Required action> Your answer should be a single number: the count of lines in the records below containing the word "project".

Extracted data>
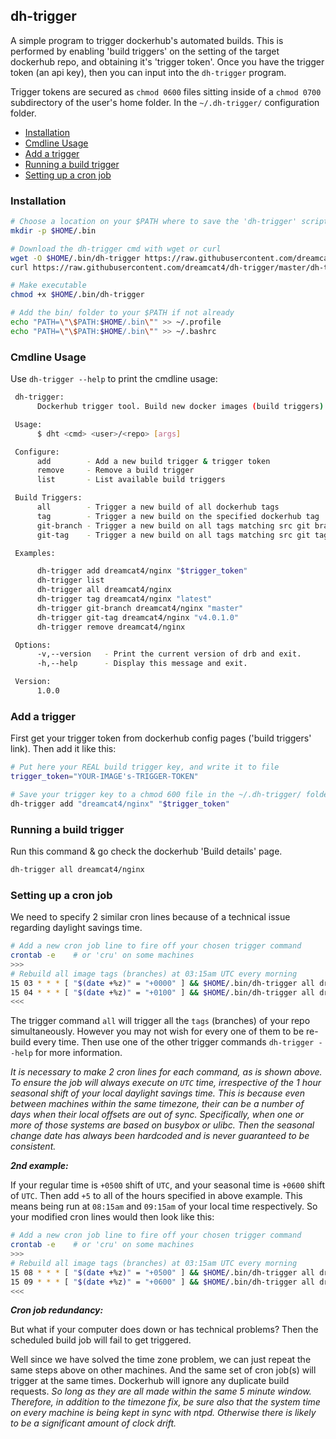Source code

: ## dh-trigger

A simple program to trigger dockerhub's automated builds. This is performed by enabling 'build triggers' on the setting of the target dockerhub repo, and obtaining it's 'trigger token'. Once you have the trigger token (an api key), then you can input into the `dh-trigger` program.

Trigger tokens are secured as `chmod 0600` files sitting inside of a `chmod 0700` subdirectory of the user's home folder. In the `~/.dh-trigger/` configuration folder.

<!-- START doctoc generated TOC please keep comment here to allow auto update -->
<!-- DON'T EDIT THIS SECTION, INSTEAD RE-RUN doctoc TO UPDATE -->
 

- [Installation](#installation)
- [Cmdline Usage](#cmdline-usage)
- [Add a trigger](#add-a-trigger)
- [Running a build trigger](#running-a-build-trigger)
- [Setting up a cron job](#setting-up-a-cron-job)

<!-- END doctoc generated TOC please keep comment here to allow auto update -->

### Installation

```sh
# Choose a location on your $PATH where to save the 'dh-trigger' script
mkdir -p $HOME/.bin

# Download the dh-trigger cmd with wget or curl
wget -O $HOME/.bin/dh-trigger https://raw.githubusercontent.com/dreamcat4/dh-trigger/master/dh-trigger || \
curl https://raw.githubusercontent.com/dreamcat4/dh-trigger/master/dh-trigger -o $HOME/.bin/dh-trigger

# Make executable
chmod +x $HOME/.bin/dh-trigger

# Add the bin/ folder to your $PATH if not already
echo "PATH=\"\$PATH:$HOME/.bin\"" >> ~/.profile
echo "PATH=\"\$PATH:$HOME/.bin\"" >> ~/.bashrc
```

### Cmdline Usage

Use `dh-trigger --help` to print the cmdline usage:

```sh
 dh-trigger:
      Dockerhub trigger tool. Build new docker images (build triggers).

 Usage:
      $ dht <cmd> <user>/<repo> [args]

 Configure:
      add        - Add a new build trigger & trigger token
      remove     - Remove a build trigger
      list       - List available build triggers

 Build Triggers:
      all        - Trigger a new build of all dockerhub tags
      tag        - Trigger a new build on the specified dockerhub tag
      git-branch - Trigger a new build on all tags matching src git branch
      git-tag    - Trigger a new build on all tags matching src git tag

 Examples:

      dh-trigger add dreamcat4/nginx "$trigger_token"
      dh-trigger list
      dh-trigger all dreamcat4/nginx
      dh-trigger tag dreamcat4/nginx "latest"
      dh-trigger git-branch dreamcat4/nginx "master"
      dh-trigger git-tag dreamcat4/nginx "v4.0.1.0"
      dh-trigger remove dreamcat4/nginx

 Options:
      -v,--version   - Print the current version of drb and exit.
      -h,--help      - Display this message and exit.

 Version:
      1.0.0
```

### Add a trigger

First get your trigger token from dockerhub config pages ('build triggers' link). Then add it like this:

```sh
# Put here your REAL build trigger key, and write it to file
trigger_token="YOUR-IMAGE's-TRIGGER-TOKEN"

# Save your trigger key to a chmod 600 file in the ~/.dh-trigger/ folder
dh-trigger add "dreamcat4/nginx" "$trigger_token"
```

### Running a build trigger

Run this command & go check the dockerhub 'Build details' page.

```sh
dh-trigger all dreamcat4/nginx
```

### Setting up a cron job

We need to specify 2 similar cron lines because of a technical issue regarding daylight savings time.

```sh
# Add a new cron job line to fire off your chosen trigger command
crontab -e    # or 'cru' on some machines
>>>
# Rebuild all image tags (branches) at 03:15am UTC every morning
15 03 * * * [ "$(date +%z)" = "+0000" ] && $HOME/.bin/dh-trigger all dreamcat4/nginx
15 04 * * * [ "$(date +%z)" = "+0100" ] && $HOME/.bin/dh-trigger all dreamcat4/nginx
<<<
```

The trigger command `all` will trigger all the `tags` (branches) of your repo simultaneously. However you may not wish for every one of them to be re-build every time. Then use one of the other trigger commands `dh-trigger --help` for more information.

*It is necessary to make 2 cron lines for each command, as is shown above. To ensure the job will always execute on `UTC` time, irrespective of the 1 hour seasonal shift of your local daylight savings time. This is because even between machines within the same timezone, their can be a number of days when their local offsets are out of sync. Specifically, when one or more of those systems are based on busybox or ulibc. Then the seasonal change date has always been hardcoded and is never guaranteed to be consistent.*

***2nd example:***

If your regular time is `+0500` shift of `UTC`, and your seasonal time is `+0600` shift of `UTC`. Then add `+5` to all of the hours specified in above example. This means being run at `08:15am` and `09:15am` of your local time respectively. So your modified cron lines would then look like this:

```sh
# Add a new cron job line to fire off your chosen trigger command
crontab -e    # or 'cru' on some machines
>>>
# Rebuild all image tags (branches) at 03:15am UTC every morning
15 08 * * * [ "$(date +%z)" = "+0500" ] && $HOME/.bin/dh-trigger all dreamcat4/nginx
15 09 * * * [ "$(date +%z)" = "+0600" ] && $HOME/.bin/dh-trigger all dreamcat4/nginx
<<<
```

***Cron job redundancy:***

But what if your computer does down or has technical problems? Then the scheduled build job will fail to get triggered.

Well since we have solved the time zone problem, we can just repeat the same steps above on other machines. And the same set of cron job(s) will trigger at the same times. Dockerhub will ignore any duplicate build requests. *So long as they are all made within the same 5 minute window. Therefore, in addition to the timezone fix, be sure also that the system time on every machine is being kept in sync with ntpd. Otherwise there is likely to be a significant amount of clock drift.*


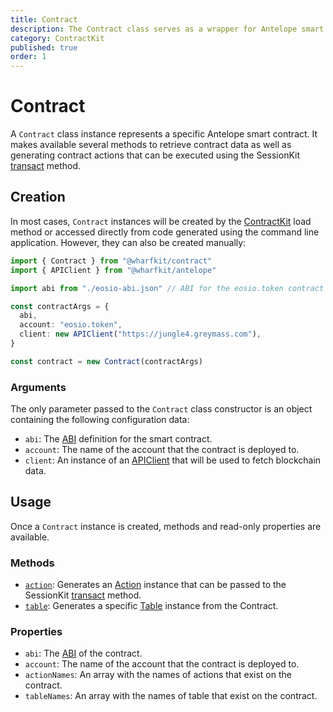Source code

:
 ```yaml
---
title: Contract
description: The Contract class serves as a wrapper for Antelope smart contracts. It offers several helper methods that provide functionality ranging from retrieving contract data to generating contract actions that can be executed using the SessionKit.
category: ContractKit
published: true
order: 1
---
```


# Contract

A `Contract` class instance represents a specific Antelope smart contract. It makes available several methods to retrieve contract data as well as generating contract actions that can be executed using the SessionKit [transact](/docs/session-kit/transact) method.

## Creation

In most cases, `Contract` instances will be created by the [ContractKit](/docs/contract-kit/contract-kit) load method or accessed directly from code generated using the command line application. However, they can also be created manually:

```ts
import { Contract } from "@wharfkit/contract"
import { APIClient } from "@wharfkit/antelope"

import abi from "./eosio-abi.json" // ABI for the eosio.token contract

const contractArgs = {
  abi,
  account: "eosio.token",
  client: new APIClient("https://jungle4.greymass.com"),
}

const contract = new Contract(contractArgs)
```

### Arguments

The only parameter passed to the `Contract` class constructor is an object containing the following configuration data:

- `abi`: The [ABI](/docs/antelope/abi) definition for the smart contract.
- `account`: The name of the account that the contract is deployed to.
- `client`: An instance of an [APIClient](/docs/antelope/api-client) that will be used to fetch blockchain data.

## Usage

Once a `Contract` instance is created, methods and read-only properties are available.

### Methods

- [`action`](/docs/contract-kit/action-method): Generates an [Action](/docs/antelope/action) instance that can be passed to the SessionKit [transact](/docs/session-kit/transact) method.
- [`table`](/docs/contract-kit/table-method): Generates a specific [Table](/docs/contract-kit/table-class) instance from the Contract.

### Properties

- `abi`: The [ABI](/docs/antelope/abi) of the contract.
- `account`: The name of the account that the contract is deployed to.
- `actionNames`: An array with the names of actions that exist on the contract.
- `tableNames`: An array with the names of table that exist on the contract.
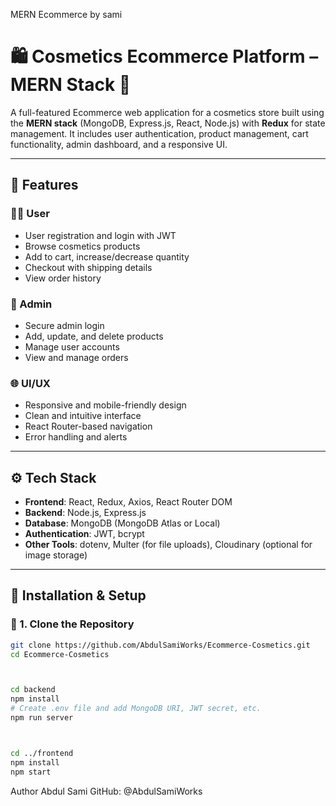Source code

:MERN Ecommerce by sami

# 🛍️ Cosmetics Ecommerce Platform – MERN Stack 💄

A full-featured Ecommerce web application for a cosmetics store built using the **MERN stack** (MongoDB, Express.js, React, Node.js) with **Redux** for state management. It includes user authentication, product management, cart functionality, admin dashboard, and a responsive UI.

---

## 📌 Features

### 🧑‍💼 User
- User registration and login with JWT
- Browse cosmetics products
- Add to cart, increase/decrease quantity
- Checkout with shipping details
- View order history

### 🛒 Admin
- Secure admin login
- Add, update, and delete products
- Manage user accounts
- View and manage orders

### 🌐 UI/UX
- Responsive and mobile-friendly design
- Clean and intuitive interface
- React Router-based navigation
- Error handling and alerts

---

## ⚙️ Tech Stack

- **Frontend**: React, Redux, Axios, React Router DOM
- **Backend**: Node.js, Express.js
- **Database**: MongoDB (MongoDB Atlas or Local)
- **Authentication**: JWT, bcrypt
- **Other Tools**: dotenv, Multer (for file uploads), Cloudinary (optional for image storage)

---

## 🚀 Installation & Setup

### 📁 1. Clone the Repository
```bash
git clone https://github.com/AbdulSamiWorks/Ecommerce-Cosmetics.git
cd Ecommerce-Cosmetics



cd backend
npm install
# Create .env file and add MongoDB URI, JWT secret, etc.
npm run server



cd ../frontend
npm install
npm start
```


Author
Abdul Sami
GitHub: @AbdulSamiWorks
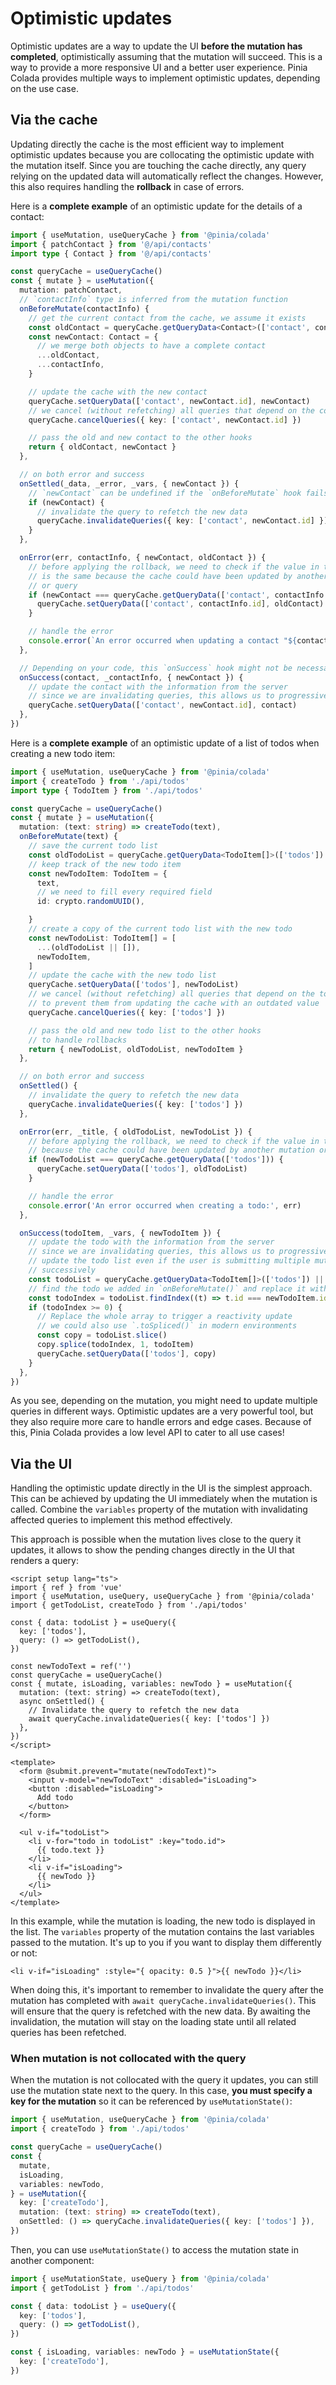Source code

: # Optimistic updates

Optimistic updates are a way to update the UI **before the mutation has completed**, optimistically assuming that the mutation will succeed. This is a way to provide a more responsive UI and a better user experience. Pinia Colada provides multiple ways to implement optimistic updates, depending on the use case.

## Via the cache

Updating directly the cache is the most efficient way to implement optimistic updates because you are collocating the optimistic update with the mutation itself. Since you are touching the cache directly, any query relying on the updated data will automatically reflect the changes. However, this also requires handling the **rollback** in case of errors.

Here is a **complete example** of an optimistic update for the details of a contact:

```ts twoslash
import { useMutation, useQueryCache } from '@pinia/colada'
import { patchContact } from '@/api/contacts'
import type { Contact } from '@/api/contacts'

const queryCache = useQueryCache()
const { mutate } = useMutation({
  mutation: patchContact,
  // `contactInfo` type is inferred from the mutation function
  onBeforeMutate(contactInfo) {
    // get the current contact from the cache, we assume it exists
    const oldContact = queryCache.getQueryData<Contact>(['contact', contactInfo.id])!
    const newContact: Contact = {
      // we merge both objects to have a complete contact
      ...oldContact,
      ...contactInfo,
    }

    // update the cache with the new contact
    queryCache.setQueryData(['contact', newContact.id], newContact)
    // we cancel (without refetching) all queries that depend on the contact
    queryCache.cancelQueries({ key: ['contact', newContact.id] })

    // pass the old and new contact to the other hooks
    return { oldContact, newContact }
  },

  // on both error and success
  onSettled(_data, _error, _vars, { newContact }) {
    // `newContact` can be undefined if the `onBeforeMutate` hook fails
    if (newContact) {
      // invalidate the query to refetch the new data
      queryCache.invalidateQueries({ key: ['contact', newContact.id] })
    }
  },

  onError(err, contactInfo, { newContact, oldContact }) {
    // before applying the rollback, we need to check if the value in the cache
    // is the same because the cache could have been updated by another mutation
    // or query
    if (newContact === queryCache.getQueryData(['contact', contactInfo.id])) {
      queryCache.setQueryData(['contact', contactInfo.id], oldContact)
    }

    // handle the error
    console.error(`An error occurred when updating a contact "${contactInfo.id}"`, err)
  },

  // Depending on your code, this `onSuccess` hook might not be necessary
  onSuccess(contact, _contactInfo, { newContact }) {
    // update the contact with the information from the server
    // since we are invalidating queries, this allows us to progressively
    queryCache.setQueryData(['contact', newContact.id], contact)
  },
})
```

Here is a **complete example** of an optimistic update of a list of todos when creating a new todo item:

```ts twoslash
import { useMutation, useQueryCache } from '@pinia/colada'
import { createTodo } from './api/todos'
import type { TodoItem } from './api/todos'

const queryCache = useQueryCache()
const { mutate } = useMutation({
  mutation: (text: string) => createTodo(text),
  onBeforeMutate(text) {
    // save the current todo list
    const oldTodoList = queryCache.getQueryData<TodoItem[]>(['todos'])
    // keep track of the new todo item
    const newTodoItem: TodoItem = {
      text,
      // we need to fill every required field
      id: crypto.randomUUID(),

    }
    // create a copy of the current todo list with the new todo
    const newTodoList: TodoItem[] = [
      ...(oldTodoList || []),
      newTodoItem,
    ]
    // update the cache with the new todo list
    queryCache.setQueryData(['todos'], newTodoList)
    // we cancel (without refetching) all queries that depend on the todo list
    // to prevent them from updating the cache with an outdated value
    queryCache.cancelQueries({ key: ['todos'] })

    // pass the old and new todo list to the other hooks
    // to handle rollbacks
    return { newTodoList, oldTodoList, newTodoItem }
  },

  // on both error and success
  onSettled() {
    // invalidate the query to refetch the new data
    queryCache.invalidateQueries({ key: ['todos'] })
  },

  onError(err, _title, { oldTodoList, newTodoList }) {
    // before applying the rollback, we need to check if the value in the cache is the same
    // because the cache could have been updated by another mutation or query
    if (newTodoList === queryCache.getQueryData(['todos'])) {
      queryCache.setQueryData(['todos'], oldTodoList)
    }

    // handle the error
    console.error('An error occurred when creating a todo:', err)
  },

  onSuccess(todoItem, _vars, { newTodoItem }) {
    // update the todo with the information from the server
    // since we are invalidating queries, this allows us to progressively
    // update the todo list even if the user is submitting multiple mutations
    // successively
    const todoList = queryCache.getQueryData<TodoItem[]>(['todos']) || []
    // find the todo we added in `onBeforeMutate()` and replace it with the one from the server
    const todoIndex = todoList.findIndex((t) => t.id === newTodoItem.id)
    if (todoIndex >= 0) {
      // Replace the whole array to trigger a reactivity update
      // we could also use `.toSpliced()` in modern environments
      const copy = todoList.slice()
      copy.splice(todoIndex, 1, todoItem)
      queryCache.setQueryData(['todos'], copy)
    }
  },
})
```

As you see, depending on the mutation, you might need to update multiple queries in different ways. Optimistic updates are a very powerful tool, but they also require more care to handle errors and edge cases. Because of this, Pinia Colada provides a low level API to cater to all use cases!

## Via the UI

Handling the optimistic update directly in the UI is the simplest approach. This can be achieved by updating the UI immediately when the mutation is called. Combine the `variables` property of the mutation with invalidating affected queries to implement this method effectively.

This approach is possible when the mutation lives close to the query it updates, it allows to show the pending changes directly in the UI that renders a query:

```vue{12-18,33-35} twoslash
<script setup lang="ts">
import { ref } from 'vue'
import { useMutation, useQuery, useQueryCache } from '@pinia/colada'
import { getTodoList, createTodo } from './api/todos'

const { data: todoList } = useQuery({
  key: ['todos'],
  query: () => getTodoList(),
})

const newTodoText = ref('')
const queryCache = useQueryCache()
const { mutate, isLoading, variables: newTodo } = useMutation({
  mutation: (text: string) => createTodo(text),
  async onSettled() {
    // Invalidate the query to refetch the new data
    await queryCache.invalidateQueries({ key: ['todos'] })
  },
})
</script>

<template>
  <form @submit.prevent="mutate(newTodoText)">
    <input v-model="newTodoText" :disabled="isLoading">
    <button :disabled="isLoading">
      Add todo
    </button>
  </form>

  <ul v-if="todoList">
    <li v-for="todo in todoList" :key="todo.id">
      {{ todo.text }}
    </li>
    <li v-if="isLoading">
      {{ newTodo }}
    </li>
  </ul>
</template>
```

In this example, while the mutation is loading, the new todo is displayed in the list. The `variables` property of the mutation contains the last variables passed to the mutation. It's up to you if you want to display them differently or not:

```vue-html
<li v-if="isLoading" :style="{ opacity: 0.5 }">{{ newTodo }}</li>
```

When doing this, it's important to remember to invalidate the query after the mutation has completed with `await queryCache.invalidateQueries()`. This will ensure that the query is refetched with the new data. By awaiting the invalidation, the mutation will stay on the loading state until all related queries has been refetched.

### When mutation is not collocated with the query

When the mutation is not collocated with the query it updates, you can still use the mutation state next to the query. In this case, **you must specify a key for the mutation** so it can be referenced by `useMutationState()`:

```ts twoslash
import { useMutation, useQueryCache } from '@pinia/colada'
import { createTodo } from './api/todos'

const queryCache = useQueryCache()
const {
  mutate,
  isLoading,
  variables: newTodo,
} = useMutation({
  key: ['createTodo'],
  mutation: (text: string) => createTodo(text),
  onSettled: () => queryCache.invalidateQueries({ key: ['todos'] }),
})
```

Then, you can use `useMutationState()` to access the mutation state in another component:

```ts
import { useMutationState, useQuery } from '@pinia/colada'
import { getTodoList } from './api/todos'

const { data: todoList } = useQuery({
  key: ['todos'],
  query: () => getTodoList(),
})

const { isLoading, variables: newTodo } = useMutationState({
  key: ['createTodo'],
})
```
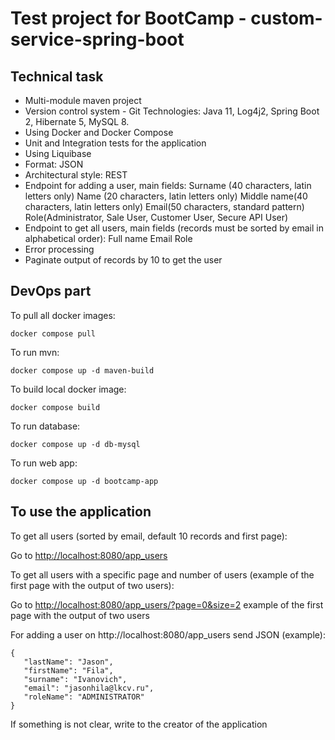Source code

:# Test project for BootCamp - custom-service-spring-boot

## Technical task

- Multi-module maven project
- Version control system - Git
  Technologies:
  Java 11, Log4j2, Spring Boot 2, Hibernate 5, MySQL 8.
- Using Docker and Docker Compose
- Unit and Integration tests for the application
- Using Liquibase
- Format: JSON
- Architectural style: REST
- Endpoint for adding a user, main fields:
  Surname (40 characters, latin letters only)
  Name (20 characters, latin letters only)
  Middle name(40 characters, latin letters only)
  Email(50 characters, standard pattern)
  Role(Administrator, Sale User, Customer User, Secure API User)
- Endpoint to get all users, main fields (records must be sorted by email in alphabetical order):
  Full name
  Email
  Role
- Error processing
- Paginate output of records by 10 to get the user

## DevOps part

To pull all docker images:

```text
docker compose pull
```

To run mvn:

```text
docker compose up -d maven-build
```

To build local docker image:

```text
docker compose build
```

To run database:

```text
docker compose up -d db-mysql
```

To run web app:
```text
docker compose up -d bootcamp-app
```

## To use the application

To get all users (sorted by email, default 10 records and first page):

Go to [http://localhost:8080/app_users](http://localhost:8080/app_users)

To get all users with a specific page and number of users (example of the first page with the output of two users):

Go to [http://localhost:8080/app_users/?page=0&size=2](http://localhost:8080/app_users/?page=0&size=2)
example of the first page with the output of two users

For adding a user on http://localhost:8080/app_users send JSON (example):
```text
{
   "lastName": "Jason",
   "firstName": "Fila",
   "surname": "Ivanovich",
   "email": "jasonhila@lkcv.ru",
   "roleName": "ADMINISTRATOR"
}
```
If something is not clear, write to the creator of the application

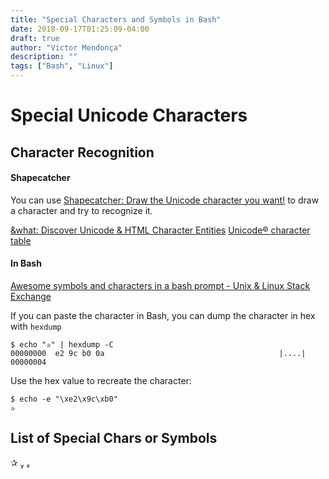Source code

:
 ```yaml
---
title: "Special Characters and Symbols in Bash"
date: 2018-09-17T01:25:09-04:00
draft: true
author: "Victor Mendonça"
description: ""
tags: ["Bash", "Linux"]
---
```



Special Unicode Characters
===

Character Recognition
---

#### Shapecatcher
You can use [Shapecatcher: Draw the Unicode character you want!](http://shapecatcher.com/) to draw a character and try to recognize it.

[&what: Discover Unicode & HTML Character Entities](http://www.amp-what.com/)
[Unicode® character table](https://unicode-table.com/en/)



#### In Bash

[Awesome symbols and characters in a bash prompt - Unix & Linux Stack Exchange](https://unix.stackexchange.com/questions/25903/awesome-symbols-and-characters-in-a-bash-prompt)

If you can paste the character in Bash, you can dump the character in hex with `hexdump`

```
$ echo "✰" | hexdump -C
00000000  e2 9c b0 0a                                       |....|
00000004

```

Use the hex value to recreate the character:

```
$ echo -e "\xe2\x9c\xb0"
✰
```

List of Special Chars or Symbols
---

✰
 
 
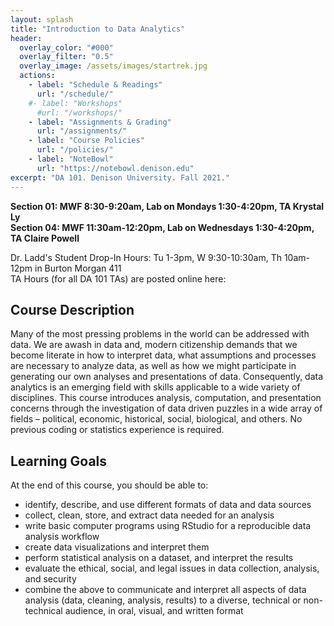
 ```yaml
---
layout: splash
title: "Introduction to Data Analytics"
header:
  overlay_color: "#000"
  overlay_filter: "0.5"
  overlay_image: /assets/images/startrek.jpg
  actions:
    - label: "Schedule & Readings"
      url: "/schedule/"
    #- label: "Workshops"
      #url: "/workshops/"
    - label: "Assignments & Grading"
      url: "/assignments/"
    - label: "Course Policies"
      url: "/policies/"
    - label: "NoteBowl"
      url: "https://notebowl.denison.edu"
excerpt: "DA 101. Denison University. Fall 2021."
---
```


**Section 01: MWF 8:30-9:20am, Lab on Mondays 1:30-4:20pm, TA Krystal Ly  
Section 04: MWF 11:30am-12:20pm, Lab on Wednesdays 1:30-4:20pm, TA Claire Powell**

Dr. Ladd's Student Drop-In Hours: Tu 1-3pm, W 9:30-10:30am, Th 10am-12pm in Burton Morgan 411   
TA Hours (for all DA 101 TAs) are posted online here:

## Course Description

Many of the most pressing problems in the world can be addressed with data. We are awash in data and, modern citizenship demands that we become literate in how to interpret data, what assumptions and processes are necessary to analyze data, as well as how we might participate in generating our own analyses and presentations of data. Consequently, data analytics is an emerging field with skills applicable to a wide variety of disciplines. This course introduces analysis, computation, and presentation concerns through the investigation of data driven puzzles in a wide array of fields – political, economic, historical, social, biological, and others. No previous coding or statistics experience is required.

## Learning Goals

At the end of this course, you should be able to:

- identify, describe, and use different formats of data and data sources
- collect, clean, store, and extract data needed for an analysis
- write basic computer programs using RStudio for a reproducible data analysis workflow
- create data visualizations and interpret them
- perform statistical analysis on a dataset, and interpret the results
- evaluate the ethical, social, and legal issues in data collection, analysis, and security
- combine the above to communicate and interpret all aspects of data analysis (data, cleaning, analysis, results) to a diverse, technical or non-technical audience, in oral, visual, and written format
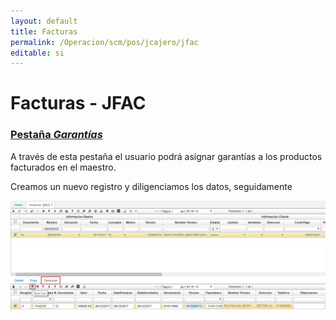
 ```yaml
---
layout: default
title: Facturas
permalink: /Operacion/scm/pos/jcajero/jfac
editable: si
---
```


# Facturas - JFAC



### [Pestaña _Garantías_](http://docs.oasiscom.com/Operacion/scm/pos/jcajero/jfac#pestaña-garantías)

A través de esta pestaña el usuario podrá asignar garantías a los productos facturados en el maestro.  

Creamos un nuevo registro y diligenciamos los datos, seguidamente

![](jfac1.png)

Answer box> 2